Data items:
◆ ◆ ◆ ◆
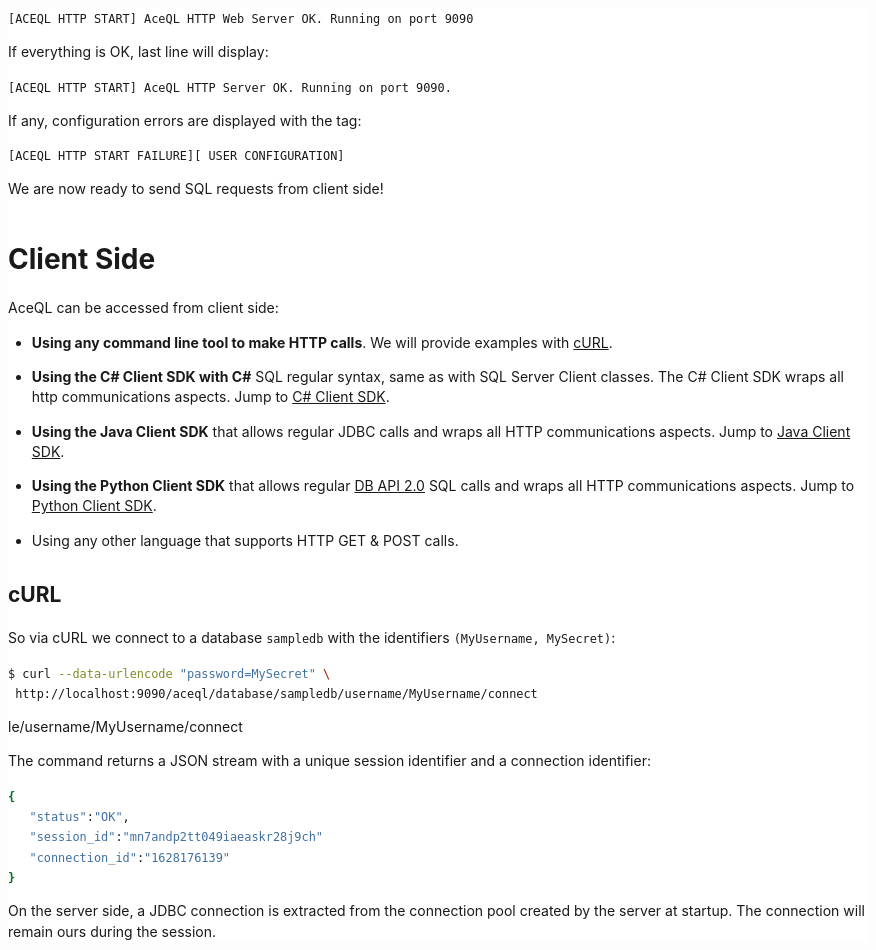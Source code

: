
 ```bash
[ACEQL HTTP START] AceQL HTTP Web Server OK. Running on port 9090
```

 If everything is OK, last line will display: 

```bash
[ACEQL HTTP START] AceQL HTTP Server OK. Running on port 9090.
```

If any, configuration errors are displayed with the tag:

```bash
[ACEQL HTTP START FAILURE][ USER CONFIGURATION]
```

 We are now ready to send SQL requests from client side!

#  Client Side

AceQL can be accessed from client side:

- **Using any command line tool to make HTTP calls**. We will provide examples with [cURL](https://curl.haxx.se/).


- **Using the C# Client SDK with C#** SQL regular syntax, same as with SQL Server Client  classes. The C# Client SDK wraps all http communications aspects. Jump to [C# Client SDK](#c-client-sdk).
- **Using the Java Client SDK**  that allows regular JDBC calls and wraps all HTTP communications aspects. Jump to [Java  Client SDK](#java-client-sdk).
- **Using the Python Client SDK** that allows regular [DB API 2.0](https://www.python.org/dev/peps/pep-0249/) SQL calls and wraps all HTTP communications aspects. Jump to [Python Client SDK](#python-client-sdk).
- Using  any other language that supports HTTP GET & POST calls. 

## cURL 

So via cURL we connect to a database `sampledb` with the identifiers `(MyUsername, MySecret)`:

```bash
$ curl --data-urlencode "password=MySecret" \
 http://localhost:9090/aceql/database/sampledb/username/MyUsername/connect
```

le/username/MyUsername/connect

 The command returns a JSON stream with a unique session identifier and a connection identifier:

```bash
{                                             
   "status":"OK",                            
   "session_id":"mn7andp2tt049iaeaskr28j9ch"
   "connection_id":"1628176139"
}
```

On the server side, a JDBC connection is extracted from the connection pool created by the server at startup. The connection will remain ours during the session.
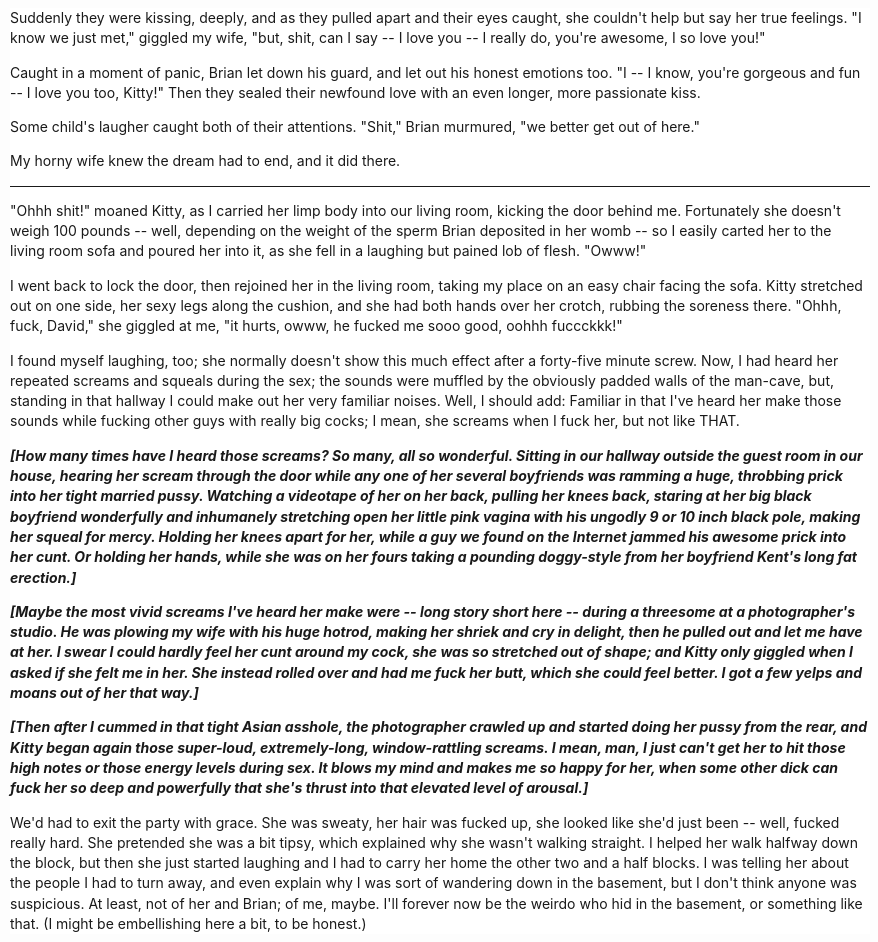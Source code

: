 Suddenly they were kissing, deeply, and as they pulled apart and their eyes caught, she couldn't help but say her true feelings. "I know we just met," giggled my wife, "but, shit, can I say -- I love you -- I really do, you're awesome, I so love you!" 

Caught in a moment of panic, Brian let down his guard, and let out his honest emotions too. "I -- I know, you're gorgeous and fun -- I love you too, Kitty!" Then they sealed their newfound love with an even longer, more passionate kiss. 

Some child's laugher caught both of their attentions. "Shit," Brian murmured, "we better get out of here." 

My horny wife knew the dream had to end, and it did there. 

* * * * 

"Ohhh shit!" moaned Kitty, as I carried her limp body into our living room, kicking the door behind me. Fortunately she doesn't weigh 100 pounds -- well, depending on the weight of the sperm Brian deposited in her womb -- so I easily carted her to the living room sofa and poured her into it, as she fell in a laughing but pained lob of flesh. "Owww!" 

I went back to lock the door, then rejoined her in the living room, taking my place on an easy chair facing the sofa. Kitty stretched out on one side, her sexy legs along the cushion, and she had both hands over her crotch, rubbing the soreness there. "Ohhh, fuck, David," she giggled at me, "it hurts, owww, he fucked me sooo good, oohhh fuccckkk!" 

I found myself laughing, too; she normally doesn't show this much effect after a forty-five minute screw. Now, I had heard her repeated screams and squeals during the sex; the sounds were muffled by the obviously padded walls of the man-cave, but, standing in that hallway I could make out her very familiar noises. Well, I should add: Familiar in that I've heard her make those sounds while fucking other guys with really big cocks; I mean, she screams when I fuck her, but not like THAT. 

***[How many times have I heard those screams? So many, all so wonderful. Sitting in our hallway outside the guest room in our house, hearing her scream through the door while any one of her several boyfriends was ramming a huge, throbbing prick into her tight married pussy. Watching a videotape of her on her back, pulling her knees back, staring at her big black boyfriend wonderfully and inhumanely stretching open her little pink vagina with his ungodly 9 or 10 inch black pole, making her squeal for mercy. Holding her knees apart for her, while a guy we found on the Internet jammed his awesome prick into her cunt. Or holding her hands, while she was on her fours taking a pounding doggy-style from her boyfriend Kent's long fat erection.]*** 

***[Maybe the most vivid screams I've heard her make were -- long story short here -- during a threesome at a photographer's studio. He was plowing my wife with his huge hotrod, making her shriek and cry in delight, then he pulled out and let me have at her. I swear I could hardly feel her cunt around my cock, she was so stretched out of shape; and Kitty only giggled when I asked if she felt me in her. She instead rolled over and had me fuck her butt, which she could feel better. I got a few yelps and moans out of her that way.]*** 

***[Then after I cummed in that tight Asian asshole, the photographer crawled up and started doing her pussy from the rear, and Kitty began again those super-loud, extremely-long, window-rattling screams. I mean, man, I just can't get her to hit those high notes or those energy levels during sex. It blows my mind and makes me so happy for her, when some other dick can fuck her so deep and powerfully that she's thrust into that elevated level of arousal.]*** 

We'd had to exit the party with grace. She was sweaty, her hair was fucked up, she looked like she'd just been -- well, fucked really hard. She pretended she was a bit tipsy, which explained why she wasn't walking straight. I helped her walk halfway down the block, but then she just started laughing and I had to carry her home the other two and a half blocks. I was telling her about the people I had to turn away, and even explain why I was sort of wandering down in the basement, but I don't think anyone was suspicious. At least, not of her and Brian; of me, maybe. I'll forever now be the weirdo who hid in the basement, or something like that. (I might be embellishing here a bit, to be honest.) 
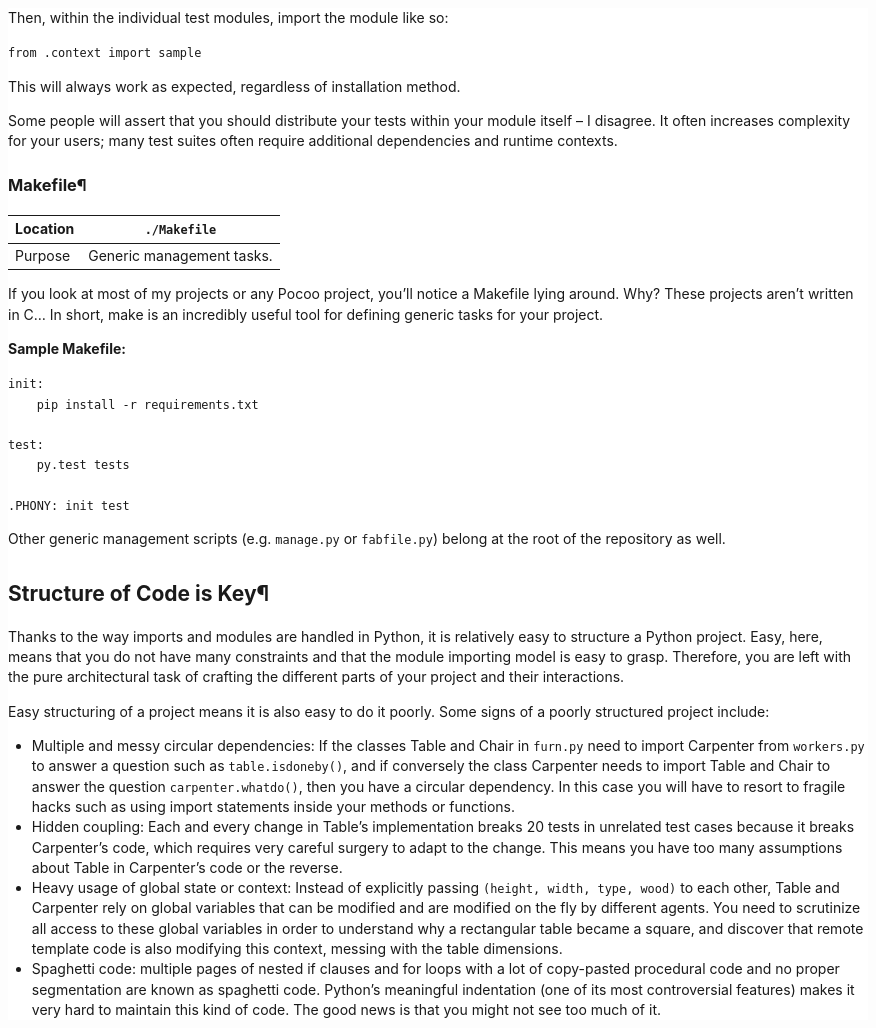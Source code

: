 Then, within the individual test modules, import the module like so:

```default
from .context import sample
```

This will always work as expected, regardless of installation method.

Some people will assert that you should distribute your tests within your module itself – I disagree. It often increases complexity for your users; many test suites often require additional dependencies and runtime contexts.

### Makefile¶

| Location | `./Makefile` |
| --- | --- |
| Purpose | Generic management tasks. |

If you look at most of my projects or any Pocoo project, you’ll notice a Makefile lying around. Why? These projects aren’t written in C… In short, make is an incredibly useful tool for defining generic tasks for your project.

**Sample Makefile:**

```default
init:
    pip install -r requirements.txt

test:
    py.test tests

.PHONY: init test
```

Other generic management scripts (e.g. `manage.py` or `fabfile.py`) belong at the root of the repository as well.


## Structure of Code is Key¶

Thanks to the way imports and modules are handled in Python, it is relatively easy to structure a Python project. Easy, here, means that you do not have many constraints and that the module importing model is easy to grasp. Therefore, you are left with the pure architectural task of crafting the different parts of your project and their interactions.

Easy structuring of a project means it is also easy to do it poorly. Some signs of a poorly structured project include:

- Multiple and messy circular dependencies: If the classes Table and Chair in `furn.py` need to import Carpenter from `workers.py` to answer a question such as `table.isdoneby()`, and if conversely the class Carpenter needs to import Table and Chair to answer the question `carpenter.whatdo()`, then you have a circular dependency. In this case you will have to resort to fragile hacks such as using import statements inside your methods or functions.
- Hidden coupling: Each and every change in Table’s implementation breaks 20 tests in unrelated test cases because it breaks Carpenter’s code, which requires very careful surgery to adapt to the change. This means you have too many assumptions about Table in Carpenter’s code or the reverse.
- Heavy usage of global state or context: Instead of explicitly passing `(height, width, type, wood)` to each other, Table and Carpenter rely on global variables that can be modified and are modified on the fly by different agents. You need to scrutinize all access to these global variables in order to understand why a rectangular table became a square, and discover that remote template code is also modifying this context, messing with the table dimensions.
- Spaghetti code: multiple pages of nested if clauses and for loops with a lot of copy-pasted procedural code and no proper segmentation are known as spaghetti code. Python’s meaningful indentation (one of its most controversial features) makes it very hard to maintain this kind of code. The good news is that you might not see too much of it.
◆ ◆ ◆ ◆
• **Try it**: Each record needs to be reproduced exactly, and no image should be carried over.

• **Reply**:
Source code

:
 ```bash
[ACEQL HTTP START] AceQL HTTP Web Server OK. Running on port 9090
```

 If everything is OK, last line will display: 

```bash
[ACEQL HTTP START] AceQL HTTP Server OK. Running on port 9090.
```

If any, configuration errors are displayed with the tag:

```bash
[ACEQL HTTP START FAILURE][ USER CONFIGURATION]
```

 We are now ready to send SQL requests from client side!

#  Client Side

AceQL can be accessed from client side:

- **Using any command line tool to make HTTP calls**. We will provide examples with [cURL](https://curl.haxx.se/).


- **Using the C# Client SDK with C#** SQL regular syntax, same as with SQL Server Client  classes. The C# Client SDK wraps all http communications aspects. Jump to [C# Client SDK](#c-client-sdk).
- **Using the Java Client SDK**  that allows regular JDBC calls and wraps all HTTP communications aspects. Jump to [Java  Client SDK](#java-client-sdk).
- **Using the Python Client SDK** that allows regular [DB API 2.0](https://www.python.org/dev/peps/pep-0249/) SQL calls and wraps all HTTP communications aspects. Jump to [Python Client SDK](#python-client-sdk).
- Using  any other language that supports HTTP GET & POST calls. 

## cURL 

So via cURL we connect to a database `sampledb` with the identifiers `(MyUsername, MySecret)`:

```bash
$ curl --data-urlencode "password=MySecret" \
 http://localhost:9090/aceql/database/sampledb/username/MyUsername/connect
```

le/username/MyUsername/connect

 The command returns a JSON stream with a unique session identifier and a connection identifier:

```bash
{                                             
   "status":"OK",                            
   "session_id":"mn7andp2tt049iaeaskr28j9ch"
   "connection_id":"1628176139"
}
```

On the server side, a JDBC connection is extracted from the connection pool created by the server at startup. The connection will remain ours during the session.
Source code

: Suddenly they were kissing, deeply, and as they pulled apart and their eyes caught, she couldn't help but say her true feelings. "I know we just met," giggled my wife, "but, shit, can I say -- I love you -- I really do, you're awesome, I so love you!" 

Caught in a moment of panic, Brian let down his guard, and let out his honest emotions too. "I -- I know, you're gorgeous and fun -- I love you too, Kitty!" Then they sealed their newfound love with an even longer, more passionate kiss. 

Some child's laugher caught both of their attentions. "Shit," Brian murmured, "we better get out of here." 

My horny wife knew the dream had to end, and it did there. 

* * * * 

"Ohhh shit!" moaned Kitty, as I carried her limp body into our living room, kicking the door behind me. Fortunately she doesn't weigh 100 pounds -- well, depending on the weight of the sperm Brian deposited in her womb -- so I easily carted her to the living room sofa and poured her into it, as she fell in a laughing but pained lob of flesh. "Owww!" 

I went back to lock the door, then rejoined her in the living room, taking my place on an easy chair facing the sofa. Kitty stretched out on one side, her sexy legs along the cushion, and she had both hands over her crotch, rubbing the soreness there. "Ohhh, fuck, David," she giggled at me, "it hurts, owww, he fucked me sooo good, oohhh fuccckkk!" 

I found myself laughing, too; she normally doesn't show this much effect after a forty-five minute screw. Now, I had heard her repeated screams and squeals during the sex; the sounds were muffled by the obviously padded walls of the man-cave, but, standing in that hallway I could make out her very familiar noises. Well, I should add: Familiar in that I've heard her make those sounds while fucking other guys with really big cocks; I mean, she screams when I fuck her, but not like THAT. 

***[How many times have I heard those screams? So many, all so wonderful. Sitting in our hallway outside the guest room in our house, hearing her scream through the door while any one of her several boyfriends was ramming a huge, throbbing prick into her tight married pussy. Watching a videotape of her on her back, pulling her knees back, staring at her big black boyfriend wonderfully and inhumanely stretching open her little pink vagina with his ungodly 9 or 10 inch black pole, making her squeal for mercy. Holding her knees apart for her, while a guy we found on the Internet jammed his awesome prick into her cunt. Or holding her hands, while she was on her fours taking a pounding doggy-style from her boyfriend Kent's long fat erection.]*** 

***[Maybe the most vivid screams I've heard her make were -- long story short here -- during a threesome at a photographer's studio. He was plowing my wife with his huge hotrod, making her shriek and cry in delight, then he pulled out and let me have at her. I swear I could hardly feel her cunt around my cock, she was so stretched out of shape; and Kitty only giggled when I asked if she felt me in her. She instead rolled over and had me fuck her butt, which she could feel better. I got a few yelps and moans out of her that way.]*** 

***[Then after I cummed in that tight Asian asshole, the photographer crawled up and started doing her pussy from the rear, and Kitty began again those super-loud, extremely-long, window-rattling screams. I mean, man, I just can't get her to hit those high notes or those energy levels during sex. It blows my mind and makes me so happy for her, when some other dick can fuck her so deep and powerfully that she's thrust into that elevated level of arousal.]*** 

We'd had to exit the party with grace. She was sweaty, her hair was fucked up, she looked like she'd just been -- well, fucked really hard. She pretended she was a bit tipsy, which explained why she wasn't walking straight. I helped her walk halfway down the block, but then she just started laughing and I had to carry her home the other two and a half blocks. I was telling her about the people I had to turn away, and even explain why I was sort of wandering down in the basement, but I don't think anyone was suspicious. At least, not of her and Brian; of me, maybe. I'll forever now be the weirdo who hid in the basement, or something like that. (I might be embellishing here a bit, to be honest.) 
Source code

: Then, within the individual test modules, import the module like so:

```default
from .context import sample
```

This will always work as expected, regardless of installation method.

Some people will assert that you should distribute your tests within your module itself – I disagree. It often increases complexity for your users; many test suites often require additional dependencies and runtime contexts.

### Makefile¶

| Location | `./Makefile` |
| --- | --- |
| Purpose | Generic management tasks. |

If you look at most of my projects or any Pocoo project, you’ll notice a Makefile lying around. Why? These projects aren’t written in C… In short, make is an incredibly useful tool for defining generic tasks for your project.

**Sample Makefile:**

```default
init:
    pip install -r requirements.txt

test:
    py.test tests

.PHONY: init test
```

Other generic management scripts (e.g. `manage.py` or `fabfile.py`) belong at the root of the repository as well.


## Structure of Code is Key¶

Thanks to the way imports and modules are handled in Python, it is relatively easy to structure a Python project. Easy, here, means that you do not have many constraints and that the module importing model is easy to grasp. Therefore, you are left with the pure architectural task of crafting the different parts of your project and their interactions.

Easy structuring of a project means it is also easy to do it poorly. Some signs of a poorly structured project include:

- Multiple and messy circular dependencies: If the classes Table and Chair in `furn.py` need to import Carpenter from `workers.py` to answer a question such as `table.isdoneby()`, and if conversely the class Carpenter needs to import Table and Chair to answer the question `carpenter.whatdo()`, then you have a circular dependency. In this case you will have to resort to fragile hacks such as using import statements inside your methods or functions.
- Hidden coupling: Each and every change in Table’s implementation breaks 20 tests in unrelated test cases because it breaks Carpenter’s code, which requires very careful surgery to adapt to the change. This means you have too many assumptions about Table in Carpenter’s code or the reverse.
- Heavy usage of global state or context: Instead of explicitly passing `(height, width, type, wood)` to each other, Table and Carpenter rely on global variables that can be modified and are modified on the fly by different agents. You need to scrutinize all access to these global variables in order to understand why a rectangular table became a square, and discover that remote template code is also modifying this context, messing with the table dimensions.
- Spaghetti code: multiple pages of nested if clauses and for loops with a lot of copy-pasted procedural code and no proper segmentation are known as spaghetti code. Python’s meaningful indentation (one of its most controversial features) makes it very hard to maintain this kind of code. The good news is that you might not see too much of it.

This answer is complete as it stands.